IV. Reassess and Refine 
This final phase of the adult learning cycle works best when it is hard-wired into the Action Phase of the cycle. By designing monitoring and evaluation tools, the candidate can regularly reflect on progress and then recalibrate the Blueprint for Action. 

Final Thoughts 
If people are truly the primary resource of a company, as most organizations assert, then they must be managed and developed like other assets. It's really not unlike the management of any asset portfolio. That is, every person is like an individual portfolio with a strong potential for either managed growth or sub-par performance. The portfolio, however, is at least partially opaque, as regards its assets and liabilities. We have the expertise, though, to "value" the portfolio. If one is to optimize the asset-liability mix, the portfolio must first be valued; that is, assessed for its strengths and weaknesses. Then after this initial appraisal, we are in an excellent position to optimize the potential of that individual's set of assets. The optimization process involves maximizing the person's strengths, minimizing their weaknesses, and adding new "assets" to their portfolio (i.e., skills, behaviors, and attitudes), in order to maximize performance and protect against downside risk. 
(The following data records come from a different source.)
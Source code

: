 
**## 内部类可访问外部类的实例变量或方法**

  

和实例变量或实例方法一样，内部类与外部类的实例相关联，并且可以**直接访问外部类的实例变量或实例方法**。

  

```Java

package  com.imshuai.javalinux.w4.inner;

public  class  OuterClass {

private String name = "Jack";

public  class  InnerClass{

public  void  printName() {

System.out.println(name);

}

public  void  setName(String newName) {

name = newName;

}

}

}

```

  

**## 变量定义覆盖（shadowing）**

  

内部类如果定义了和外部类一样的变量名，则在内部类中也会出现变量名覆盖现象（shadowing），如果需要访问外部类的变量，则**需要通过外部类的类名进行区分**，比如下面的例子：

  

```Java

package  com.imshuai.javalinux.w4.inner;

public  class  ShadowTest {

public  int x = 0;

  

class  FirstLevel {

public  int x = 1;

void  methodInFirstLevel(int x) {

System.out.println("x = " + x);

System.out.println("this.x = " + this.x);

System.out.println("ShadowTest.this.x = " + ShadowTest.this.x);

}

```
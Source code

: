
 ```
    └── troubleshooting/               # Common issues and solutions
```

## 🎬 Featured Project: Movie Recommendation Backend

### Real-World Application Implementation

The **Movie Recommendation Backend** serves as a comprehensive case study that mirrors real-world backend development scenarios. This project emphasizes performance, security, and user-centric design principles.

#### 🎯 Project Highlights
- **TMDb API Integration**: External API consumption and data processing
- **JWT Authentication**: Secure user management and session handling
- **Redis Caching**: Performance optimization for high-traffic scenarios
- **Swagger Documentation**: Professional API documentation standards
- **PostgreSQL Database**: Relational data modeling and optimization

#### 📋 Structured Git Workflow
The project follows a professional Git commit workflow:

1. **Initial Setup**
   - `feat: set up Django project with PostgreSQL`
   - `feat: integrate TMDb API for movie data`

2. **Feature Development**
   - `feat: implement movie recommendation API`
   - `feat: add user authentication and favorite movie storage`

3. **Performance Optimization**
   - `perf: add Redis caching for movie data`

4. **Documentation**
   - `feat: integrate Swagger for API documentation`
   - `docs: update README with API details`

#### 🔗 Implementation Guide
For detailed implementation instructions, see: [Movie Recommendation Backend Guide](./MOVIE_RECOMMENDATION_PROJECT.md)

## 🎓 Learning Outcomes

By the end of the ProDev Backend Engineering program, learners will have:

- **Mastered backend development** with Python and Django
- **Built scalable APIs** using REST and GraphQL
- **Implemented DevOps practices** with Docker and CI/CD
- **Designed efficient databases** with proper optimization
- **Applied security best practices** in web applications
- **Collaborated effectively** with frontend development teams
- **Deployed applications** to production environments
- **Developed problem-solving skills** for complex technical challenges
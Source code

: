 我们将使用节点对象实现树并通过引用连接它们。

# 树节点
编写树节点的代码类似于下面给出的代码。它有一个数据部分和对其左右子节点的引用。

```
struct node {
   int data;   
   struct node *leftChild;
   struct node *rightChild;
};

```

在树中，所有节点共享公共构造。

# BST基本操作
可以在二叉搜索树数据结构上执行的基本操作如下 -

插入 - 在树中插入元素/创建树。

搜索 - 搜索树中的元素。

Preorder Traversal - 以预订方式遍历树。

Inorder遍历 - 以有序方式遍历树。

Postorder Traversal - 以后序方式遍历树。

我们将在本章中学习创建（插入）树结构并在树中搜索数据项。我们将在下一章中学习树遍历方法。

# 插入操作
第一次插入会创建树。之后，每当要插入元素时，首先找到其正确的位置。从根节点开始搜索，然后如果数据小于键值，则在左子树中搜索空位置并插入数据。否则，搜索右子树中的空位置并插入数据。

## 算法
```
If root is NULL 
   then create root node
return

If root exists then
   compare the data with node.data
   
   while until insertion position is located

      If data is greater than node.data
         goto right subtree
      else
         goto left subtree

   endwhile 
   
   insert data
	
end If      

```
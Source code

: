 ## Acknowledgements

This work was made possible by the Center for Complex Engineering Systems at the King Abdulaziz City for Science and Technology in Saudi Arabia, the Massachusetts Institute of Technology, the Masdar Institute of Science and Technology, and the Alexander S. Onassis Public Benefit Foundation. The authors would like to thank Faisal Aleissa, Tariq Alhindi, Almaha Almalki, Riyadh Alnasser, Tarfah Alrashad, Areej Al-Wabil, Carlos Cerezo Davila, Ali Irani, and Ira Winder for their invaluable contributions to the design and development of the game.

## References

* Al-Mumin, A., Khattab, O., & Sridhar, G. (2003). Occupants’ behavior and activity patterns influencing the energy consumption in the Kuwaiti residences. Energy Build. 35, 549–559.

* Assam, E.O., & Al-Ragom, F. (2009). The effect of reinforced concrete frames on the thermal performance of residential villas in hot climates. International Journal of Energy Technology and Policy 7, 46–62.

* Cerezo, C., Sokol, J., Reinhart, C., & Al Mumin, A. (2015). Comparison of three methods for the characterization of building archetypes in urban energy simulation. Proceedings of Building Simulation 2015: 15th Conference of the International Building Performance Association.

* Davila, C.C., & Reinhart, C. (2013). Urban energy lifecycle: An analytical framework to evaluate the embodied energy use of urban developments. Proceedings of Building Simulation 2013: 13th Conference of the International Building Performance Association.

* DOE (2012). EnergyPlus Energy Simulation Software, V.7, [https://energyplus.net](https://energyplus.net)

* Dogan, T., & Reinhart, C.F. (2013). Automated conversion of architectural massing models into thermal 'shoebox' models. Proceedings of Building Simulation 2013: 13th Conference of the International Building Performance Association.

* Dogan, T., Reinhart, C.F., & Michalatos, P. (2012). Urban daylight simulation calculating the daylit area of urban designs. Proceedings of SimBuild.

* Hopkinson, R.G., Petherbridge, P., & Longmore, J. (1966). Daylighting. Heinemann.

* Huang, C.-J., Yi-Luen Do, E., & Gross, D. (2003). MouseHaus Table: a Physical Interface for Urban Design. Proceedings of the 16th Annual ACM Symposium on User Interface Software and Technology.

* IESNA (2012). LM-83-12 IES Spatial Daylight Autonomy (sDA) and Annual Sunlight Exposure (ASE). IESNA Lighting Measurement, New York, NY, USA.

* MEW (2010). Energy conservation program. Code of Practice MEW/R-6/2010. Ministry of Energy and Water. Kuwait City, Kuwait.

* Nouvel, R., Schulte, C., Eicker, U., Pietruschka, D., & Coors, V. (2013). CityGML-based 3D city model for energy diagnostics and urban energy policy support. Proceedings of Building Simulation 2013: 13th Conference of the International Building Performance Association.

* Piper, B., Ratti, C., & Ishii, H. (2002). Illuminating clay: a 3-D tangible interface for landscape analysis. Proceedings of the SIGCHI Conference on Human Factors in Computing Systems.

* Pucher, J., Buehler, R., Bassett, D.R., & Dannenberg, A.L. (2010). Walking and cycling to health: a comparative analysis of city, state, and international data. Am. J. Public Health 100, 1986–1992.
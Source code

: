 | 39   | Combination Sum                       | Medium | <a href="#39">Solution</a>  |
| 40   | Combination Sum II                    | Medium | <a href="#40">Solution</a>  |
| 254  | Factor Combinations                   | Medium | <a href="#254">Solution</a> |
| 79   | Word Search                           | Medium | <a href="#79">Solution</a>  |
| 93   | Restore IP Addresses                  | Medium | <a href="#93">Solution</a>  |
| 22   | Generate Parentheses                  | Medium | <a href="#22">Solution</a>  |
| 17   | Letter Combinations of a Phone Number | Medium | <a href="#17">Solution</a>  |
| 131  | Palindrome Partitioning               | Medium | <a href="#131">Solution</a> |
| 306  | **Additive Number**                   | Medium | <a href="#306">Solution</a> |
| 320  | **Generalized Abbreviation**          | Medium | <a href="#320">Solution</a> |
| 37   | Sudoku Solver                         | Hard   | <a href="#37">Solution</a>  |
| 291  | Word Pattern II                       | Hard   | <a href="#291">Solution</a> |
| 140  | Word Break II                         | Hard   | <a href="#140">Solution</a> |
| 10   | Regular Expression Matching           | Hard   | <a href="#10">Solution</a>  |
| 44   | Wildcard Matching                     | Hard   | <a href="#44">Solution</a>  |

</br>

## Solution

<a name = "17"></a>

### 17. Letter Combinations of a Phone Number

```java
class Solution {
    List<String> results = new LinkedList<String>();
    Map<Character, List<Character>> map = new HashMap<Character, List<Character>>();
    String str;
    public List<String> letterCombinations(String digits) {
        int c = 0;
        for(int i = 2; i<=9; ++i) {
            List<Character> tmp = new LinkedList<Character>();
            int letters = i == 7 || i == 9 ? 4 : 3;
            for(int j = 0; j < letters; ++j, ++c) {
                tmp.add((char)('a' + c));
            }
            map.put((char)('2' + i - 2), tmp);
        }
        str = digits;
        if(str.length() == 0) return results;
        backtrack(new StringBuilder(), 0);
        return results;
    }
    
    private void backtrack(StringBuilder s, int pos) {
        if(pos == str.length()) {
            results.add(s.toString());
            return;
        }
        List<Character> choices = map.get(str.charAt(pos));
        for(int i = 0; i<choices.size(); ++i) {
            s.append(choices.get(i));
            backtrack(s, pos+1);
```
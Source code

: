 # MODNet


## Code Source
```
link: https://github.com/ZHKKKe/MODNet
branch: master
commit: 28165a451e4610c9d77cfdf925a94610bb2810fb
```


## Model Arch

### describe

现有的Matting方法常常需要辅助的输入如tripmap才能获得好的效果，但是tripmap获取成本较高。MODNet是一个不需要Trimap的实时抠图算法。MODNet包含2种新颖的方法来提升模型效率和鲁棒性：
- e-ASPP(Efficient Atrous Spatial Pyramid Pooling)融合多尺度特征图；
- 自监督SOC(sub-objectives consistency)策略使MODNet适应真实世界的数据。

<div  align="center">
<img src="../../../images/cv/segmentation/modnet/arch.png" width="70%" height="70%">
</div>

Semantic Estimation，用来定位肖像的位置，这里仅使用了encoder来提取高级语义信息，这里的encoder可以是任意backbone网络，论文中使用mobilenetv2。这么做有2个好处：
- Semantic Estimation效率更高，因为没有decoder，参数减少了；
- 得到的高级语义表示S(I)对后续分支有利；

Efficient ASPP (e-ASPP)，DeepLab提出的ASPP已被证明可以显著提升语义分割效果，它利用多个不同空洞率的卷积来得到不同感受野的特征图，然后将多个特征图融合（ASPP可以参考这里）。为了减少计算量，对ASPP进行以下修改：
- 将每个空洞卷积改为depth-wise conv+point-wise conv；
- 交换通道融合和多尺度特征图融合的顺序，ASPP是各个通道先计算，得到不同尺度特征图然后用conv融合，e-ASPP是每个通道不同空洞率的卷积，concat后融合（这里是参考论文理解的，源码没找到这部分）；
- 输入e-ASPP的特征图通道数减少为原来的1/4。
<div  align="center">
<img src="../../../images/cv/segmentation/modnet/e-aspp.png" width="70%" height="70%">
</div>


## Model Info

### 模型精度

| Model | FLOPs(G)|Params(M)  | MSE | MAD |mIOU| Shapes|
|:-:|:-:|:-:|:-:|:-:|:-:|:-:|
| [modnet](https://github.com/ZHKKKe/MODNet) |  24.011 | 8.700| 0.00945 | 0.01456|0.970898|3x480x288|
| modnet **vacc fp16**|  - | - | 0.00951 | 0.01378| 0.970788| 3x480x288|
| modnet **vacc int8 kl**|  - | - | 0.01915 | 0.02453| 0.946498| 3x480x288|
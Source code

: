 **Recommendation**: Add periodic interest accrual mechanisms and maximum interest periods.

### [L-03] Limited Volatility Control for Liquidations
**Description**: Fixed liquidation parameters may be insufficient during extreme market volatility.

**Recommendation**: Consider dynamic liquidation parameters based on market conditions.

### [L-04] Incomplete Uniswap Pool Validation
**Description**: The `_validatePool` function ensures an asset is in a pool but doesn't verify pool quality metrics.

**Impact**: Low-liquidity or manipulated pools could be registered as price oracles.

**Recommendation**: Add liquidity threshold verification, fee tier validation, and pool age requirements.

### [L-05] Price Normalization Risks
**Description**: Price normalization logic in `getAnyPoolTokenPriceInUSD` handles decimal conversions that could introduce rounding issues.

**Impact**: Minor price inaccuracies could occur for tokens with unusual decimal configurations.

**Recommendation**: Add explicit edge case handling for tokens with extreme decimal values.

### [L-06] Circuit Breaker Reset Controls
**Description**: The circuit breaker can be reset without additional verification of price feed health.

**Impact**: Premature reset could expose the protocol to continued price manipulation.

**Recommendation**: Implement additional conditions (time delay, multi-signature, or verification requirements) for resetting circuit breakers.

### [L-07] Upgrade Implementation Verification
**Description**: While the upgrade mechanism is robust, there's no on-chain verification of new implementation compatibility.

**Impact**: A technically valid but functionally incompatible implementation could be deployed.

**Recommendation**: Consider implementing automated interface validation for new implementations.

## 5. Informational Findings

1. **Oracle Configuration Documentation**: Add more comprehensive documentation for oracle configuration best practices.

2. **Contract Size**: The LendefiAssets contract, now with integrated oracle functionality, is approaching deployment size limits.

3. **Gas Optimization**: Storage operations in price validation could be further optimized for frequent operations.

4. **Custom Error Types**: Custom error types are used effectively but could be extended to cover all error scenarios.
Whether we're talking about the development of key contributors, the turnaround of potential derailers, careerpath development, or even teambuilding, there is one strategy that is more effective than any other. People can change, but the most substantive and permanent change is realized when people develop from the inside out. This is the surest way to prepare and motivate someone to accept the new change opportunities made available to them. Consequently, whenever we're working to enhance an "individual human resource portfolio," the surest strategy is to begin at the beginning and focus on the inside (that is, self-awareness and self-understanding) before the outside (that is, skillbuilding and on-the-job development). This change strategy has proven to be a more certain way of assisting people through the process of behavior change, self-development, and performance enhancement.